Desembargadores aplicaram técnica de “distinguishing” para reconhecer núcleo familiar, contrariando entendimento padrão do STJ em casos de menores de 14 anos.

Em uma decisão que contraria o entendimento pacificado dos Tribunais Superiores, a 9ª Câmara Criminal Especializada do Tribunal de Justiça de Minas Gerais (TJMG) absolveu um homem de 35 anos e a mãe de uma criança de 12 anos em um caso de estupro de vulnerável. O réu, que havia sido condenado em primeira instância a mais de nove anos de prisão, teve a soltura determinada após os desembargadores considerarem o relacionamento como um “vínculo afetivo consensual”.

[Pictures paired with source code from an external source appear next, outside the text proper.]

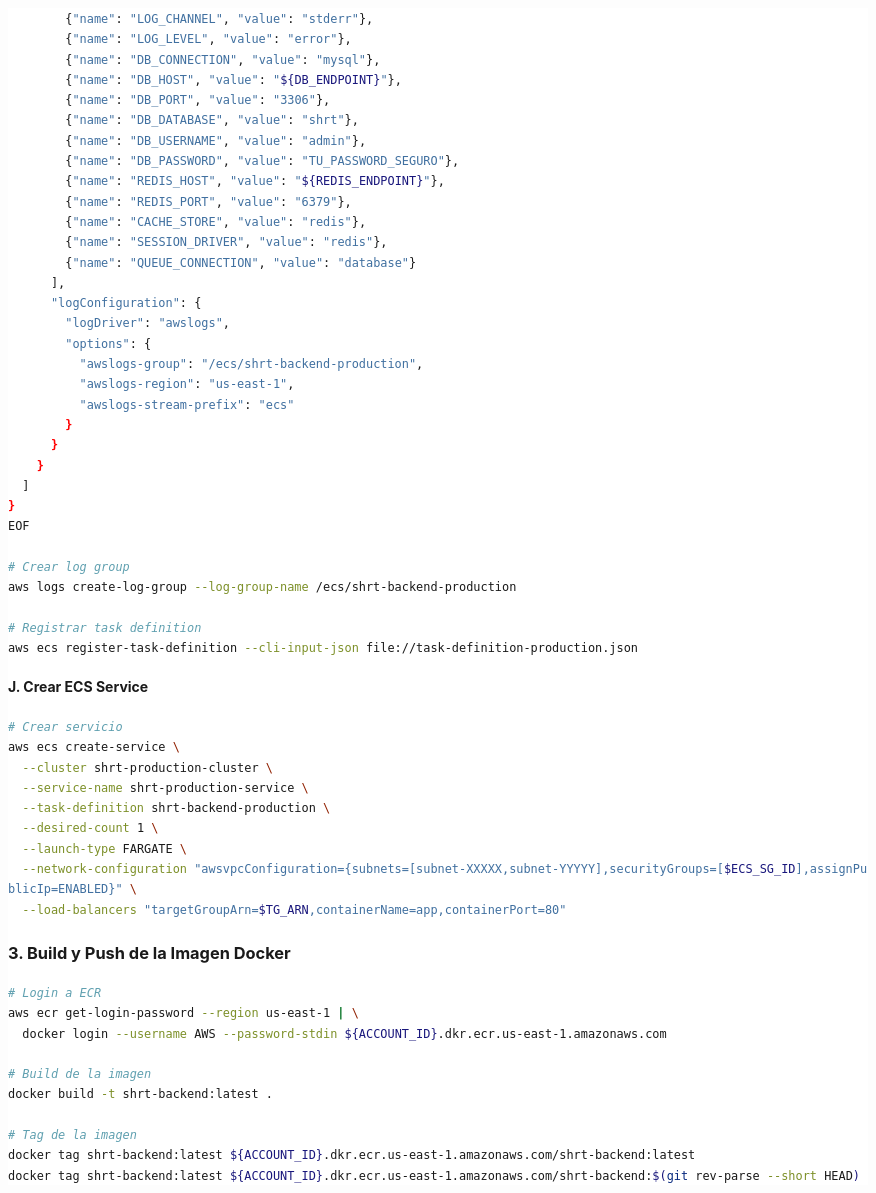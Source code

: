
 ```bash
        {"name": "LOG_CHANNEL", "value": "stderr"},
        {"name": "LOG_LEVEL", "value": "error"},
        {"name": "DB_CONNECTION", "value": "mysql"},
        {"name": "DB_HOST", "value": "${DB_ENDPOINT}"},
        {"name": "DB_PORT", "value": "3306"},
        {"name": "DB_DATABASE", "value": "shrt"},
        {"name": "DB_USERNAME", "value": "admin"},
        {"name": "DB_PASSWORD", "value": "TU_PASSWORD_SEGURO"},
        {"name": "REDIS_HOST", "value": "${REDIS_ENDPOINT}"},
        {"name": "REDIS_PORT", "value": "6379"},
        {"name": "CACHE_STORE", "value": "redis"},
        {"name": "SESSION_DRIVER", "value": "redis"},
        {"name": "QUEUE_CONNECTION", "value": "database"}
      ],
      "logConfiguration": {
        "logDriver": "awslogs",
        "options": {
          "awslogs-group": "/ecs/shrt-backend-production",
          "awslogs-region": "us-east-1",
          "awslogs-stream-prefix": "ecs"
        }
      }
    }
  ]
}
EOF

# Crear log group
aws logs create-log-group --log-group-name /ecs/shrt-backend-production

# Registrar task definition
aws ecs register-task-definition --cli-input-json file://task-definition-production.json
```

#### J. Crear ECS Service

```bash
# Crear servicio
aws ecs create-service \
  --cluster shrt-production-cluster \
  --service-name shrt-production-service \
  --task-definition shrt-backend-production \
  --desired-count 1 \
  --launch-type FARGATE \
  --network-configuration "awsvpcConfiguration={subnets=[subnet-XXXXX,subnet-YYYYY],securityGroups=[$ECS_SG_ID],assignPublicIp=ENABLED}" \
  --load-balancers "targetGroupArn=$TG_ARN,containerName=app,containerPort=80"
```

### 3. Build y Push de la Imagen Docker

```bash
# Login a ECR
aws ecr get-login-password --region us-east-1 | \
  docker login --username AWS --password-stdin ${ACCOUNT_ID}.dkr.ecr.us-east-1.amazonaws.com

# Build de la imagen
docker build -t shrt-backend:latest .

# Tag de la imagen
docker tag shrt-backend:latest ${ACCOUNT_ID}.dkr.ecr.us-east-1.amazonaws.com/shrt-backend:latest
docker tag shrt-backend:latest ${ACCOUNT_ID}.dkr.ecr.us-east-1.amazonaws.com/shrt-backend:$(git rev-parse --short HEAD)

```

Quebra de Jurisprudência e a Súmula 593
A decisão do colegiado mineiro ignorou a Súmula 593 do Superior Tribunal de Justiça (STJ), que estabelece que, para a configuração do crime de estupro de vulnerável, são irrelevantes o consentimento da vítima, sua experiência sexual anterior ou a existência de relacionamento amoroso.
Para contornar essa regra, o relator, desembargador Magid Nauef Láuar, utilizou a técnica de distinguishing (distinção), alegando que, neste caso específico, a anuência da família e a formação de um “núcleo familiar” descaracterizariam a conduta criminosa.
Voto Vencido: Vulnerabilidade é Absoluta
A desembargadora Kárin Emmerich divergiu frontalmente da maioria e votou pela manutenção da condenação dos réus.. Em seu voto, a magistrada enfatizou que não é cabível relativizar a vulnerabilidade, reforçando que o tipo penal existe justamente para coibir qualquer prática sexual com menores de 14 anos, independentemente das circunstâncias ou da fala da criança.
Situação dos Envolvidos
- Réu: Teve o alvará de soltura expedido e responderá em liberdade, apesar da confissão de conjunção carnal com a menor.
- Mãe da Vítima: Foi absolvida da acusação de omissão, após o tribunal entender que não havia conduta criminosa a ser impedida.
- Sentença Original: Em primeiro grau, ambos haviam sido condenados a nove anos e quatro meses de reclusão em regime fechado.